There was a wet, impossibly loud cough. A burst of clattering objects sprayed across the table. The Nobody could barely see them, his eyes slowly adjusting.

Some of them were dice. A lot of them were teeth.

There was a great gaping emptiness, a vantablack hole that seemed to radiate despair.

And then there was a crunch.

The Nobody had a bad angle, with his hand still caught in what, yes, was definitely a rat trap secured to the inside of this backpack, because of COURSE its owner knew this would happen. The Nobody couldn't see what had happened, exactly, but he saw the shape move around the table. He spoke up, shakily, because with the moonlight streaming in there was no sense in staying silent anymore. He knew he wouldn't get a response, but he had to say it anyway. "Derek?" "Huh. Derek," the horrible rattling voice idly noted. "How'd I get Doug out of that?"

The Nobody felt the immense, crushing, palpable terror of knowing exactly what was happening. The Nobody knew some small part of him was irreparably gone, because he knew the thing in front of him existed. That it had the capability to exist. If he could strike now, and kill this monster, if he could rip his hand from the backpack holding a sword and swing and know that unspeakable horror was gone forever, he'd never be satisfied not knowing if it was the only one.

He took the thing in, as it stared impassively. It was something like a massive bear or dog in body shape, knuckling across the floor on a set of grotesque arms. Its red-orange fur was long, matted, and greasy, radiating a horrible rotten odor. A constant clattering echoed in the room as more dice fell from the beast's body. Its (her?) muzzle extended straight from its body and was tipped with an otherwise normal human face, split across the cheeks as the mouth extended back. The face was Petra's, which The Nobody felt somehow didn't surprise him. His mouth felt dry. He formed words, unbidden, because there was nothing else he could do. "Are you a werewolf?"

The Petra-thing laughed. It was a sound The Nobody hadn't expected - still rough, guturral, but an oddly human sound nonetheless. "Nah.
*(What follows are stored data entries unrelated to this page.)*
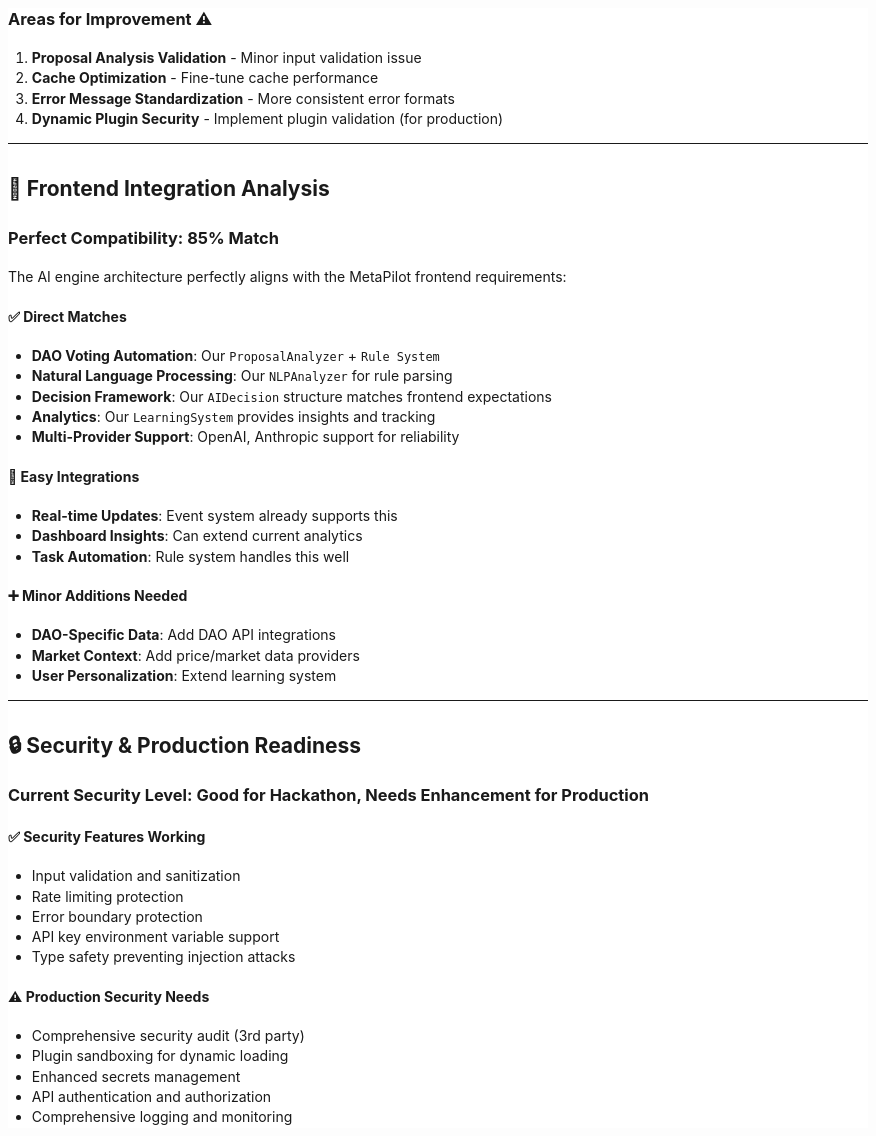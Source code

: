 ### Areas for Improvement ⚠️
1. **Proposal Analysis Validation** - Minor input validation issue
2. **Cache Optimization** - Fine-tune cache performance
3. **Error Message Standardization** - More consistent error formats
4. **Dynamic Plugin Security** - Implement plugin validation (for production)

---

## 🎯 Frontend Integration Analysis

### Perfect Compatibility: 85% Match

The AI engine architecture perfectly aligns with the MetaPilot frontend requirements:

#### ✅ **Direct Matches**
- **DAO Voting Automation**: Our `ProposalAnalyzer` + `Rule System`
- **Natural Language Processing**: Our `NLPAnalyzer` for rule parsing
- **Decision Framework**: Our `AIDecision` structure matches frontend expectations
- **Analytics**: Our `LearningSystem` provides insights and tracking
- **Multi-Provider Support**: OpenAI, Anthropic support for reliability

#### 🔄 **Easy Integrations**
- **Real-time Updates**: Event system already supports this
- **Dashboard Insights**: Can extend current analytics
- **Task Automation**: Rule system handles this well

#### ➕ **Minor Additions Needed**
- **DAO-Specific Data**: Add DAO API integrations
- **Market Context**: Add price/market data providers
- **User Personalization**: Extend learning system

---

## 🔒 Security & Production Readiness

### Current Security Level: **Good for Hackathon, Needs Enhancement for Production**

#### ✅ **Security Features Working**
- Input validation and sanitization
- Rate limiting protection
- Error boundary protection
- API key environment variable support
- Type safety preventing injection attacks

#### ⚠️ **Production Security Needs**
- Comprehensive security audit (3rd party)
- Plugin sandboxing for dynamic loading
- Enhanced secrets management
- API authentication and authorization
- Comprehensive logging and monitoring

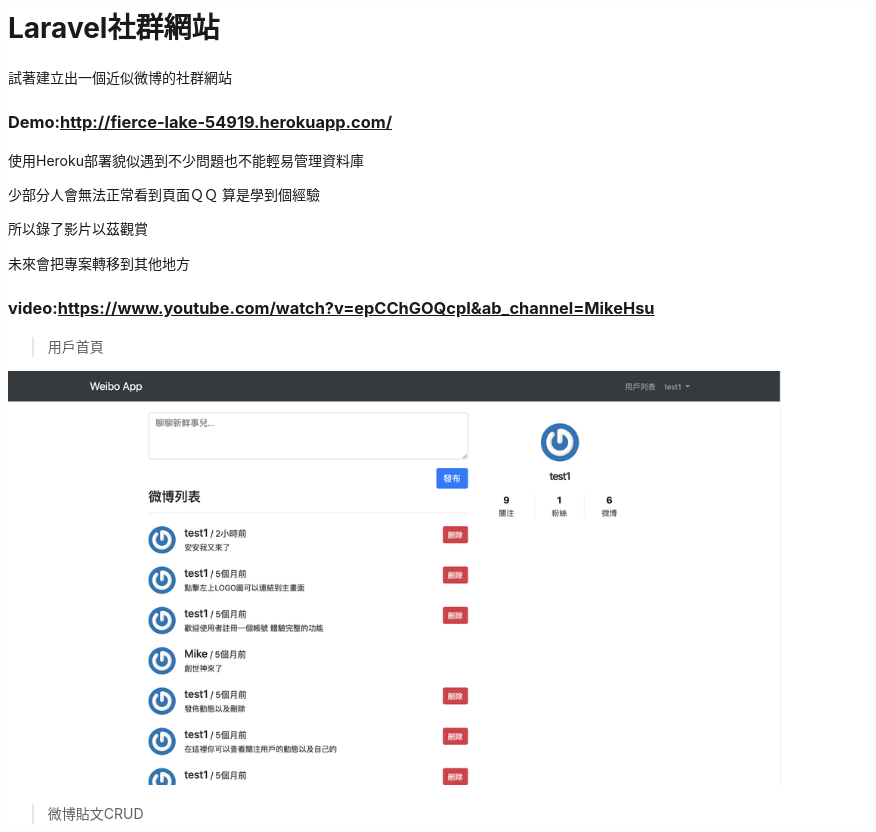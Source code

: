 # Laravel社群網站

試著建立出一個近似微博的社群網站

### Demo:http://fierce-lake-54919.herokuapp.com/

使用Heroku部署貌似遇到不少問題也不能輕易管理資料庫

少部分人會無法正常看到頁面ＱＱ 算是學到個經驗

所以錄了影片以茲觀賞 

未來會把專案轉移到其他地方


### video:https://www.youtube.com/watch?v=epCChGOQcpI&ab_channel=MikeHsu


>用戶首頁
>
<img src="img/index.png" width="90%"></img>


>微博貼文CRUD 
>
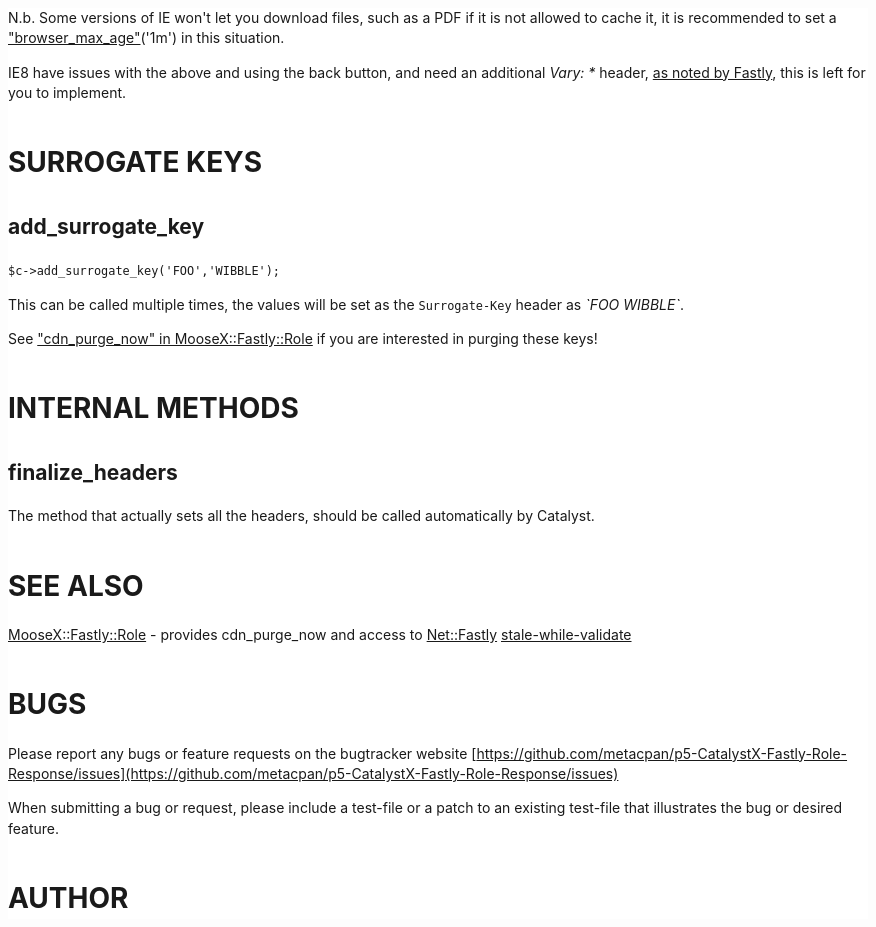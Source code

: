 N.b. Some versions of IE won't let you download files, such as a PDF if it is
not allowed to cache it, it is recommended to set a ["browser\_max\_age"](#browser_max_age)('1m')
in this situation.

IE8 have issues with the above and using the back button, and need an additional _Vary: \*_ header,
[as noted by Fastly](https://docs.fastly.com/guides/debugging/temporarily-disabling-caching),
this is left for you to implement.

# SURROGATE KEYS

## add\_surrogate\_key

```
$c->add_surrogate_key('FOO','WIBBLE');
```

This can be called multiple times, the values will be set
as the `Surrogate-Key` header as _\`FOO WIBBLE\`_.

See ["cdn\_purge\_now" in MooseX::Fastly::Role](https://metacpan.org/pod/MooseX%3A%3AFastly%3A%3ARole#cdn_purge_now) if you are
interested in purging these keys!

# INTERNAL METHODS

## finalize\_headers

The method that actually sets all the headers, should be called
automatically by Catalyst.

# SEE ALSO

[MooseX::Fastly::Role](https://metacpan.org/pod/MooseX%3A%3AFastly%3A%3ARole) - provides cdn\_purge\_now and access to [Net::Fastly](https://metacpan.org/pod/Net%3A%3AFastly)
[stale-while-validate](https://www.fastly.com/blog/stale-while-revalidate/)

# BUGS

Please report any bugs or feature requests on the bugtracker website
[https://github.com/metacpan/p5-CatalystX-Fastly-Role-Response/issues](https://github.com/metacpan/p5-CatalystX-Fastly-Role-Response/issues)

When submitting a bug or request, please include a test-file or a
patch to an existing test-file that illustrates the bug or desired
feature.

# AUTHOR
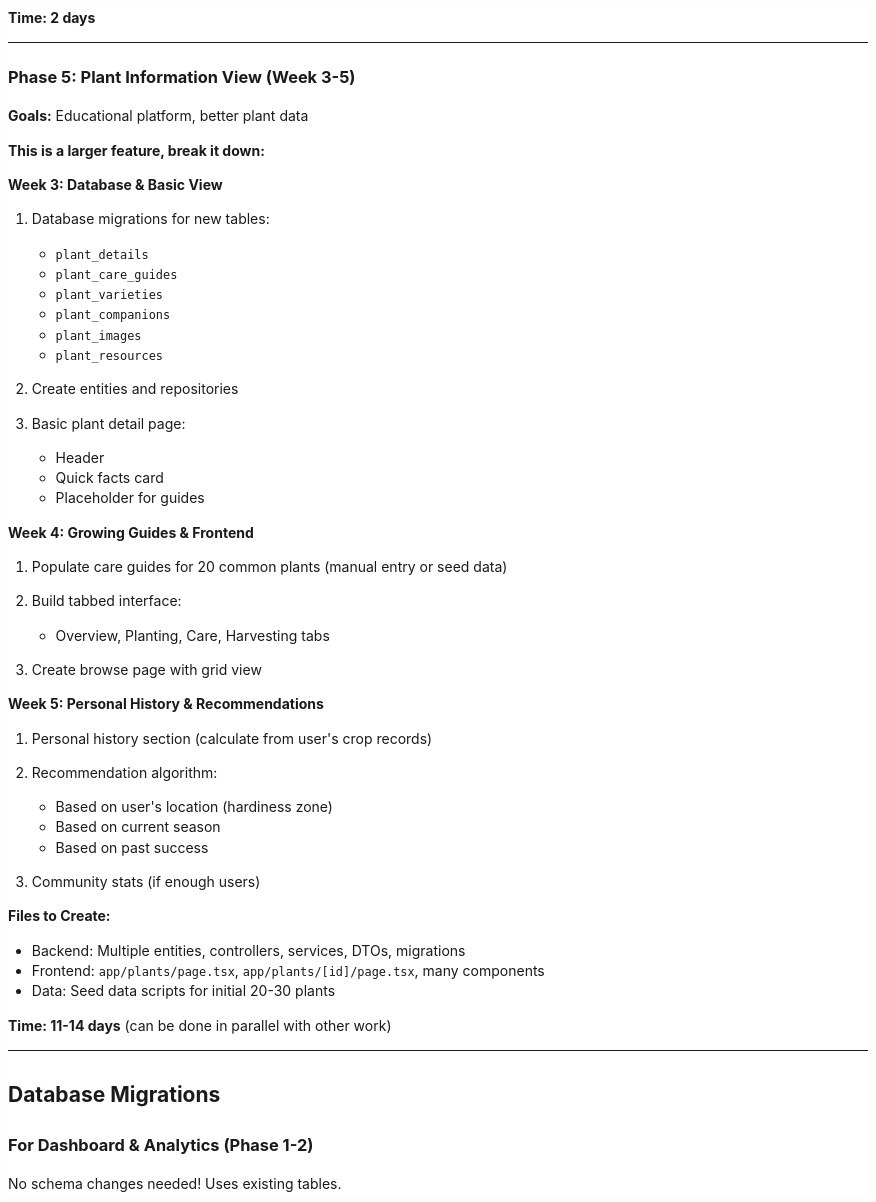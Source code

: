 **Time: 2 days**

---

### Phase 5: Plant Information View (Week 3-5)
**Goals:** Educational platform, better plant data

**This is a larger feature, break it down:**

**Week 3: Database & Basic View**
1. Database migrations for new tables:
   - `plant_details`
   - `plant_care_guides`
   - `plant_varieties`
   - `plant_companions`
   - `plant_images`
   - `plant_resources`
   
2. Create entities and repositories
   
3. Basic plant detail page:
   - Header
   - Quick facts card
   - Placeholder for guides

**Week 4: Growing Guides & Frontend**
1. Populate care guides for 20 common plants (manual entry or seed data)
   
2. Build tabbed interface:
   - Overview, Planting, Care, Harvesting tabs
   
3. Create browse page with grid view

**Week 5: Personal History & Recommendations**
1. Personal history section (calculate from user's crop records)
   
2. Recommendation algorithm:
   - Based on user's location (hardiness zone)
   - Based on current season
   - Based on past success
   
3. Community stats (if enough users)

**Files to Create:**
- Backend: Multiple entities, controllers, services, DTOs, migrations
- Frontend: `app/plants/page.tsx`, `app/plants/[id]/page.tsx`, many components
- Data: Seed data scripts for initial 20-30 plants

**Time: 11-14 days** (can be done in parallel with other work)

---

## Database Migrations

### For Dashboard & Analytics (Phase 1-2)
No schema changes needed! Uses existing tables.
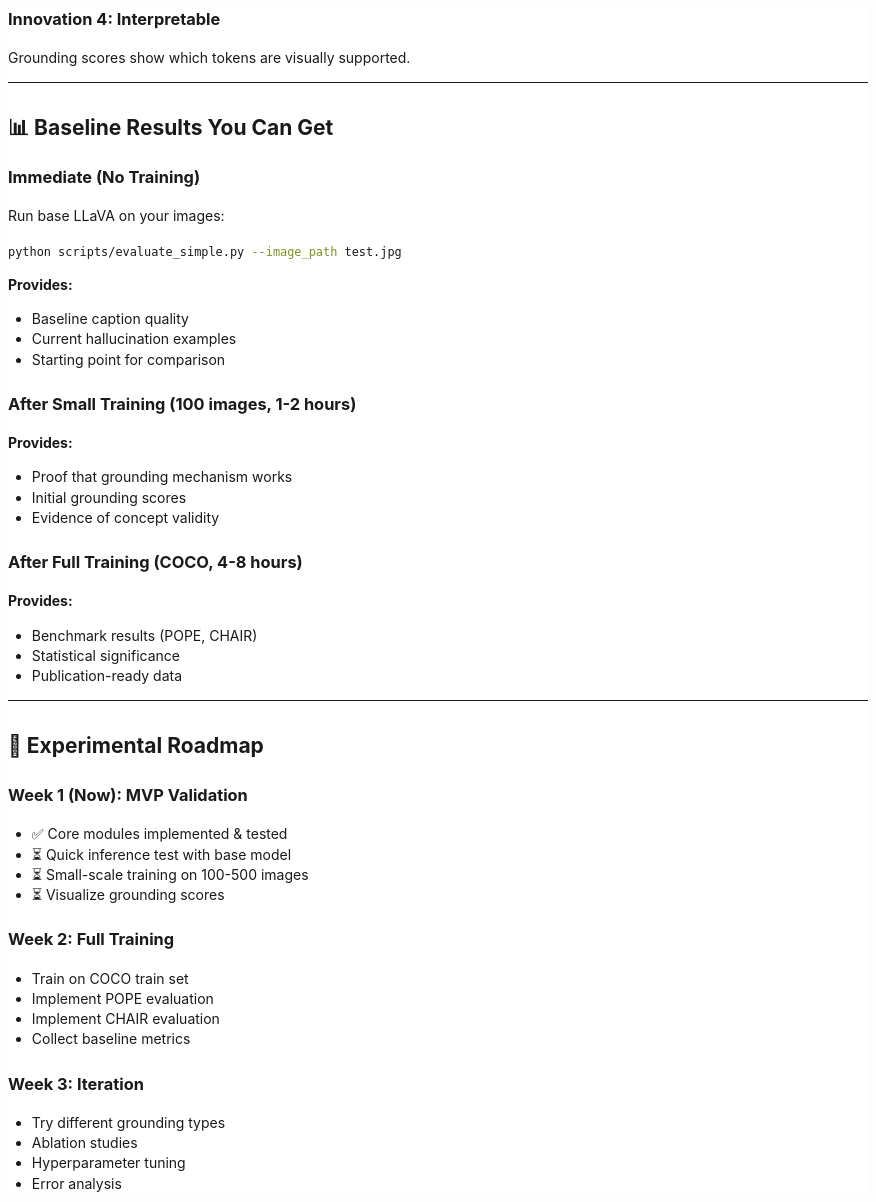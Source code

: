 ### Innovation 4: Interpretable
Grounding scores show which tokens are visually supported.

---

## 📊 Baseline Results You Can Get

### Immediate (No Training)

Run base LLaVA on your images:
```bash
python scripts/evaluate_simple.py --image_path test.jpg
```

**Provides:**
- Baseline caption quality
- Current hallucination examples
- Starting point for comparison

### After Small Training (100 images, 1-2 hours)

**Provides:**
- Proof that grounding mechanism works
- Initial grounding scores
- Evidence of concept validity

### After Full Training (COCO, 4-8 hours)

**Provides:**
- Benchmark results (POPE, CHAIR)
- Statistical significance
- Publication-ready data

---

## 🔬 Experimental Roadmap

### Week 1 (Now): MVP Validation
- ✅ Core modules implemented & tested
- ⏳ Quick inference test with base model
- ⏳ Small-scale training on 100-500 images
- ⏳ Visualize grounding scores

### Week 2: Full Training
- Train on COCO train set
- Implement POPE evaluation
- Implement CHAIR evaluation
- Collect baseline metrics

### Week 3: Iteration
- Try different grounding types
- Ablation studies
- Hyperparameter tuning
- Error analysis
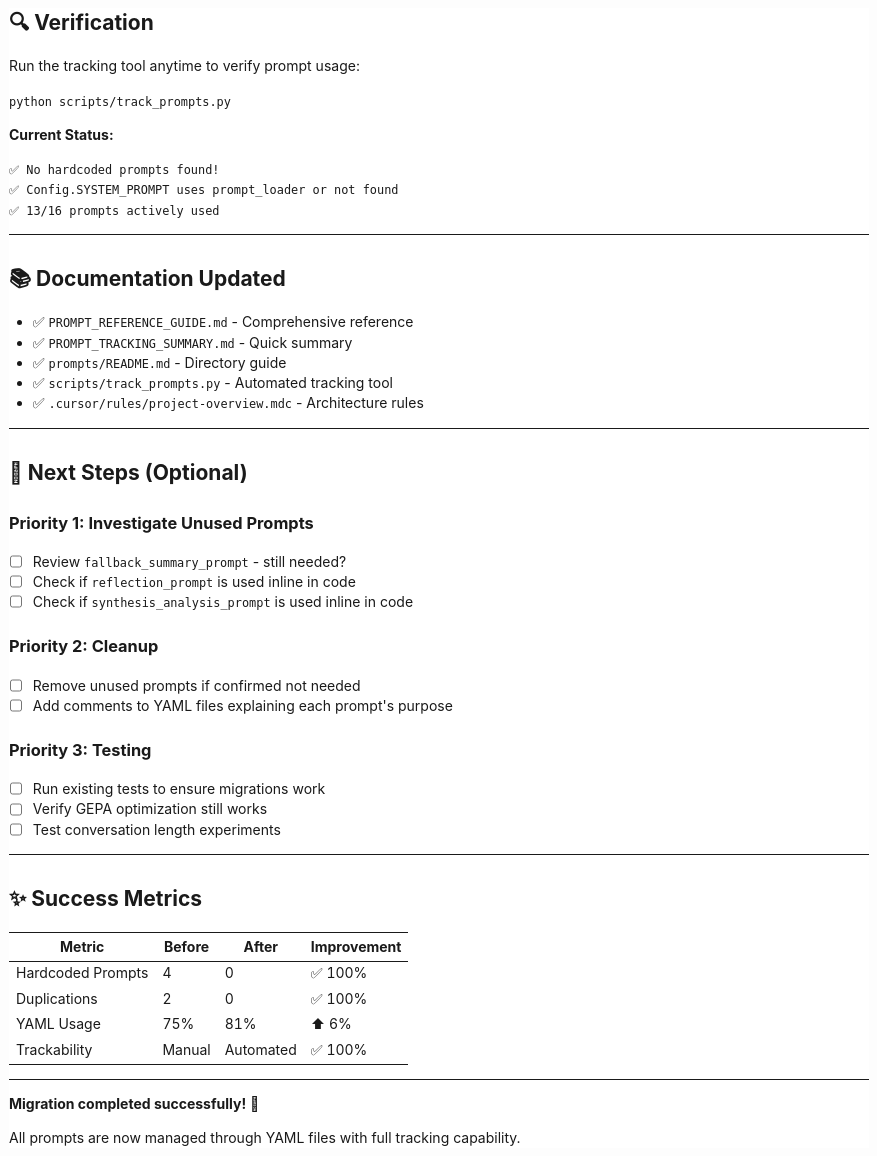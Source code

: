 
## 🔍 Verification

Run the tracking tool anytime to verify prompt usage:
```bash
python scripts/track_prompts.py
```

**Current Status:**
```
✅ No hardcoded prompts found!
✅ Config.SYSTEM_PROMPT uses prompt_loader or not found
✅ 13/16 prompts actively used
```

---

## 📚 Documentation Updated

- ✅ `PROMPT_REFERENCE_GUIDE.md` - Comprehensive reference
- ✅ `PROMPT_TRACKING_SUMMARY.md` - Quick summary
- ✅ `prompts/README.md` - Directory guide
- ✅ `scripts/track_prompts.py` - Automated tracking tool
- ✅ `.cursor/rules/project-overview.mdc` - Architecture rules

---

## 🚀 Next Steps (Optional)

### Priority 1: Investigate Unused Prompts
- [ ] Review `fallback_summary_prompt` - still needed?
- [ ] Check if `reflection_prompt` is used inline in code
- [ ] Check if `synthesis_analysis_prompt` is used inline in code

### Priority 2: Cleanup
- [ ] Remove unused prompts if confirmed not needed
- [ ] Add comments to YAML files explaining each prompt's purpose

### Priority 3: Testing
- [ ] Run existing tests to ensure migrations work
- [ ] Verify GEPA optimization still works
- [ ] Test conversation length experiments

---

## ✨ Success Metrics

| Metric | Before | After | Improvement |
|--------|--------|-------|-------------|
| Hardcoded Prompts | 4 | 0 | ✅ 100% |
| Duplications | 2 | 0 | ✅ 100% |
| YAML Usage | 75% | 81% | ⬆️ 6% |
| Trackability | Manual | Automated | ✅ 100% |

---

**Migration completed successfully!** 🎉

All prompts are now managed through YAML files with full tracking capability.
I'm a bugbear."

He laughed not knowing why, choking on the stench. "Are you gonna kill me?"

She shrugged, ponderously. "Those guys deserved to die. You don't. You're just an asshole who went along with them."

"What, so you're teaching me a lesson?"

She shook her muzzle from side to side. "No lessons. Like I said, you're just a loser. Plus, I need someone to be scared of me."

"Or what, you'll die?"

She laughed again. "If I did, I wouldn't tell you I needed you. I'd just lose power. Become a wandering monster, something that needs to hide in closets and under beds to feed off ambient fear. Something mothers tell their kids about to get them to behave." She closed the distance in a single improbable lunge, pulling the bag of jerky from her backpack, locking too-large eyes with The Nobody. "I'm not gonna be something pathetic like that."

The Nobody spoke, terrified, as Petra moved back to the table and picked her character sheet back up. He felt like he had to keep talking, as if he couldn't talk and be scared at the same time. "This happened here last year, too, right? What, was this whole D&D thing just - just, like, a scam? Just a way for you to lure people out here and kill them?"

"Huh?" Petra's muzzle bent in half to look over her shoulder with a sickening crack and a spray of teeth. She looked back at The Nobody, shambling back out of the moonlight. "Nah, Mike made all that crap up. I actually like D&D. You guys are just assholes."